The protagonist also pointed out something I didn't know:  That the Computer Science community had asked for Google Scholar to be included in the citations information.  As things stand, only the Scopus citation data from Elsevier will be given to panels, and Google Scholar has been investigated but has been ruled out.  I guess that wouldn't much matter if all the different metric websites agreed with each other.  But do they?

I spent a little time this afternoon looking at the papers I have published since 2008 (the REF period, basically) and the citation information from the obvious different websites.  It is not necessarily the most representative sample of papers, but at least one relevant for the REF.  They were Google Scholar, Scopus (which the REF is using), ISI, and the individual website metric measurements.  Here is the graph of total citations since publication for the 25 papers I've published since 2008.  The vertical grid lines separate each paper, with the indicated bars showing the number of citations according to each website.

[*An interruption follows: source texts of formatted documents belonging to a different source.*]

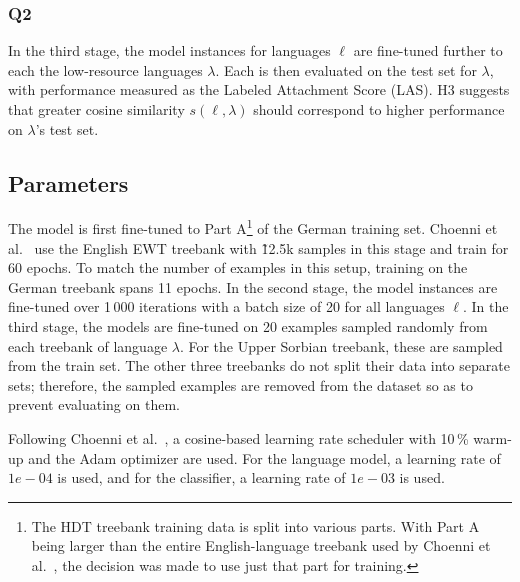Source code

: 		\subsubsection{Q2}
		In the third stage, the model instances for languages $\ell$ are fine-tuned further to each the low-resource languages $\lambda$. Each \m{\ell}{\lambda} is then evaluated on the test set for $\lambda$, with performance measured as the Labeled Attachment Score (LAS). H3 suggests that greater cosine similarity $s(\ell, \lambda)$ should correspond to higher performance on $\lambda$'s test set.

	\subsection{Parameters}
	\label{sub:parameters}
		The model is first fine-tuned to Part A\footnote{The HDT treebank training data is split into various parts. With Part A being larger than the entire English-language treebank used by Choenni et al.~\cite{choenni-etal-2023-cross}, the decision was made to use just that part for training.} of the German training set. Choenni et al.~\cite{choenni-etal-2023-cross} use the English EWT treebank with \~12.5k samples in this stage and train for 60 epochs. To match the number of examples in this setup, training on the German treebank spans 11 epochs. In the second stage, the model instances are fine-tuned over 1\,000 iterations with a batch size of 20 for all languages $\ell$. In the third stage, the models are fine-tuned on 20 examples sampled randomly from each treebank of language $\lambda$. For the Upper Sorbian treebank, these are sampled from the train set. The other three treebanks do not split their data into separate sets; therefore, the sampled examples are removed from the dataset so as to prevent evaluating on them. 

		Following Choenni et al.~\cite{choenni-etal-2023-cross}, a cosine-based learning rate scheduler with 10\,\% warm-up and the Adam optimizer are used. For the language model, a learning rate of $1e-04$ is used, and for the classifier, a learning rate of $1e-03$ is used.

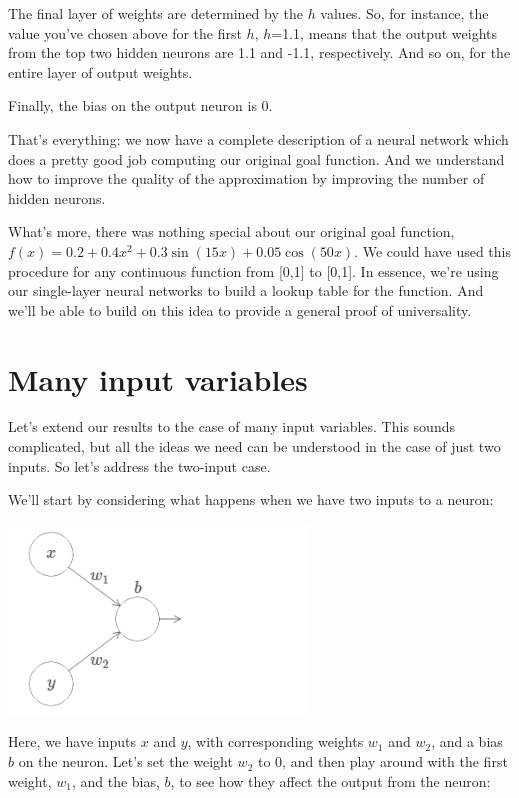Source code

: The final layer of weights are determined by the $h$ values. So, for instance, the value you've chosen above for the first $h$, $h$=1.1, means that the output weights from the top two hidden neurons are 1.1 and -1.1, respectively. And so on, for the entire layer of output weights.

Finally, the bias on the output neuron is 0.

That's everything: we now have a complete description of a neural network which does a pretty good job computing our original goal function. And we understand how to improve the quality of the approximation by improving the number of hidden neurons.

What's more, there was nothing special about our original goal function, $f(x)=0.2+0.4x^2+0.3\sin(15x)+0.05\cos(50x)$. We could have used this procedure for any continuous function from [0,1] to [0,1]. In essence, we're using our single-layer neural networks to build a lookup table for the function. And we'll be able to build on this idea to provide a general proof of universality.

\section{Many input variables}
Let's extend our results to the case of many input variables. This sounds complicated, but all the ideas we need can be understood in the case of just two inputs. So let's address the two-input case.

We'll start by considering what happens when we have two inputs to a neuron:

{\centering \includegraphics[width=0.6\textwidth,]{pic/wigglyfn20} \par}

Here, we have inputs $x$ and $y$, with corresponding weights $w_1$ and $w_2$, and a bias $b$ on the neuron. Let's set the weight $w_2$ to 0, and then play around with the first weight, $w_1$, and the bias, $b$, to see how they affect the output from the neuron:


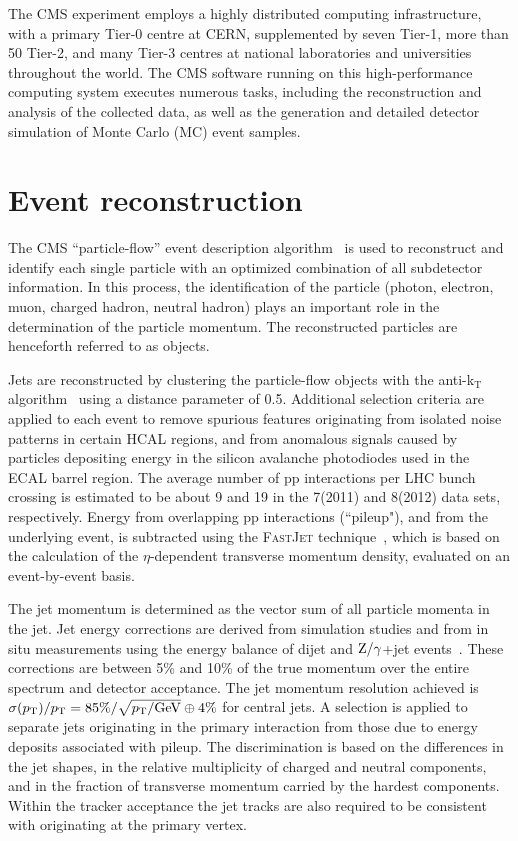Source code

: \documentclass[11pt,twoside,a4paper,cmspaper,final]{cms-tdr}
\begin{document}
The CMS experiment employs a highly distributed computing infrastructure, with a
primary Tier-0 centre at CERN, supplemented by seven Tier-1, more than 50 Tier-2, and many
Tier-3 centres at national laboratories and universities throughout
the world.
The CMS software running on this high-perfor\-mance
computing system executes numerous tasks, including the reconstruction
and analysis of the collected data, as well as the generation and
detailed detector simulation of Monte Carlo (MC) event samples.

\section{Event reconstruction}\label{sec:EventDesc}

The CMS ``particle-flow'' event description algorithm~\cite{CMS-PAS-PFT-09-001,CMS-PAS-PFT-10-001}
is used to reconstruct and identify each single particle with an
optimized combination of all subdetector information.
In this process, the identification of the particle (photon,
electron, muon, charged hadron, neutral hadron) plays an important
role in the determination of the particle momentum. The reconstructed particles are henceforth
referred to as objects.

Jets are reconstructed by clustering the particle-flow objects with
the anti-k$_\mathrm{T}$ algorithm~\cite{Cacciari:2008gp} using a
distance parameter of 0.5.
Additional selection criteria are applied to each event to remove
spurious features originating from isolated noise patterns in
certain HCAL regions, and from anomalous signals caused by
particles depositing energy in the
silicon avalanche photodiodes used in the ECAL barrel region.
The average number of {pp} interactions per LHC bunch crossing
is estimated to be about 9 and 19 in the 7\TeV (2011) and
8\TeV (2012) data sets, respectively.
Energy from overlapping pp interactions (``pileup"), and from the underlying
event, is subtracted using the \textsc{FastJet}
technique~\cite{Cacciari:2007fd,Cacciari:2008gn,Cacciari:2011ma},
which is based on the calculation of the $\eta$-dependent transverse momentum
density, evaluated on an event-by-event basis.

The jet momentum is determined as the vector sum of all particle
momenta in the jet.
Jet energy corrections
are derived from simulation studies and from
in situ measurements using the energy balance of dijet and
$\mathrm{Z}/\gamma$+jet events~\cite{CMS-JME-10-011}.
These corrections are between 5\% and 10\% of the
true momentum over the entire \pt spectrum and detector acceptance.
The jet momentum resolution achieved is
$\sigma(p_{\mathrm{T}})/p_{\mathrm{T}} = 85\%/\sqrt{p_{\mathrm{T}}/\text{Ge\hspace{-.08em}V}} \oplus
4\%$ for central jets.
A selection is applied to separate jets originating in the primary
interaction from those due to energy deposits associated
with pileup. The discrimination is based on the differences in the jet
shapes, in the relative multiplicity of charged and neutral components,
and in the fraction of transverse momentum carried by
the hardest components. Within the tracker acceptance the jet tracks are
also required to be consistent with originating at the primary vertex.
\end{document}
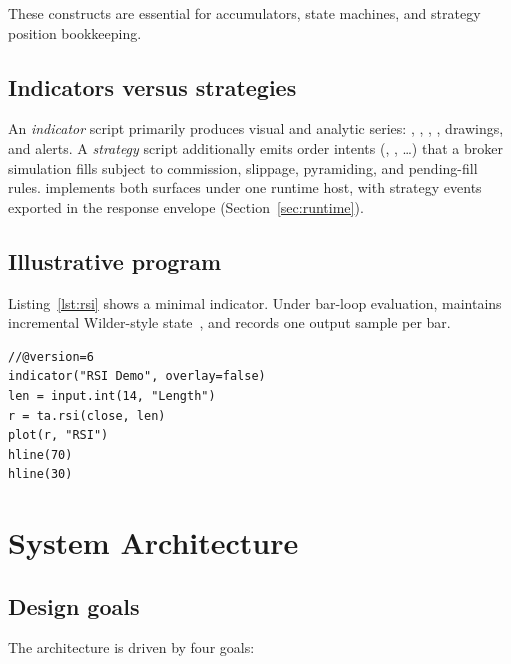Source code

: \documentclass[11pt,a4paper]{article}
\begin{document}
These constructs are essential for accumulators, state machines, and strategy
position bookkeeping.

\subsection{Indicators versus strategies}
\label{sec:ind-vs-strat}

An \emph{indicator} script primarily produces visual and analytic series:
, , , , drawings, and
alerts.
A \emph{strategy} script additionally emits order intents
(, , \ldots) that a broker
simulation fills subject to commission, slippage, pyramiding, and pending-fill
rules.
\pyne{} implements both surfaces under one runtime host, with strategy events
exported in the response envelope (Section~\ref{sec:runtime}).

\subsection{Illustrative program}
\label{sec:example}

Listing~\ref{lst:rsi} shows a minimal indicator.
Under bar-loop evaluation,  maintains incremental Wilder-style
state~\citep{wilder1978new}, and  records one output sample per bar.

\begin{lstlisting}[style=pine,caption={Minimal RSI indicator (Pine).},label={lst:rsi}]
//@version=6
indicator("RSI Demo", overlay=false)
len = input.int(14, "Length")
r = ta.rsi(close, len)
plot(r, "RSI")
hline(70)
hline(30)
\end{lstlisting}

\section{System Architecture}
\label{sec:architecture}

\subsection{Design goals}
\label{sec:goals}

The architecture is driven by four goals:
\end{document}
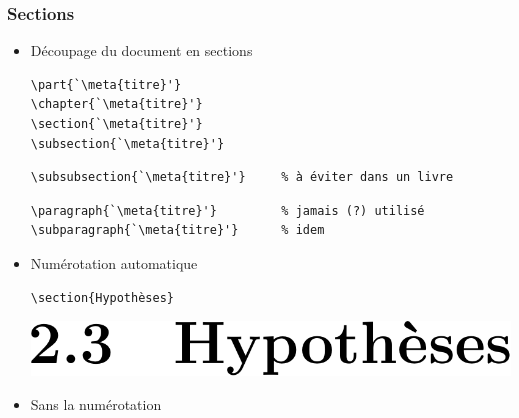 \begin{frame}[fragile=singleslide]
  \frametitle{Sections}
  \begin{itemize}
  \item Découpage du document en sections
\begin{lstlisting}
\part{`\meta{titre}'}
\chapter{`\meta{titre}'}
\section{`\meta{titre}'}
\subsection{`\meta{titre}'}
\end{lstlisting}
\begin{lstlisting}
\subsubsection{`\meta{titre}'}     % à éviter dans un livre
\end{lstlisting}
\begin{lstlisting}
\paragraph{`\meta{titre}'}         % jamais (?) utilisé
\subparagraph{`\meta{titre}'}      % idem
\end{lstlisting}
  \item Numérotation automatique
    \begin{demo}
      \begin{minipage}{0.45\linewidth}
\begin{lstlisting}
\section{Hypothèses}
\end{lstlisting}
      \end{minipage}
      \hfill
      \begin{minipage}{0.45\linewidth}
        \includegraphics[height=0.8\baselineskip,keepaspectratio]{section-num}
      \end{minipage}
    \end{demo}
  \item Sans la numérotation
    \begin{demo}
      \begin{minipage}{0.45\linewidth}
\begin{lstlisting}

\end{lstlisting}
\end{minipage}
\end{demo}
\end{itemize}
\end{frame}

What can be said about the graph (or the data from whence it came)? In a perfect world, you would hope that for each paper, the number of citations would be identical for each website.  Obviously it is not, and that is not surprising, but is it worrying?  It's certainly noticeable that some papers have wildly different numbers of citations according to different sites.  Paper 7, the highest cited paper, has about twice as many with google scholar as with Scopus or ISI.  Google Scholar is usually the most comprehensive, including e.g. citations by theses published on institutional websites, yet sometimes ISI comes out with more hits (e.g. #19 in which ISI comes out top.  Scopus is very low here).  There are worrying things.  Paper #14 is my third highest cited thing according to Google Scholar, and that is correct, as far as I can tell, but Scopus, the systems paid for by the taxpayer to do the judgement, is not aware of the paper, despite it being published in a mainstream journal (Europhysics Letters).  There are plenty of other anomalies.  It's not perhaps as clear as it might be from the figure, but there are a few examples of where drastic differences are evident from the different websites.  I'm happy to send you my more detailed breakdown, if you want to check it out.



4 comments:

  1. Interesting, and a bit worrying about #14. It may be that Scopus's database has an error here. The ISI version messed up one of mine but I got them to fix the error. Maybe you should report this to Scopus ... and maybe we should all check our 4 on Scopus before the deadline.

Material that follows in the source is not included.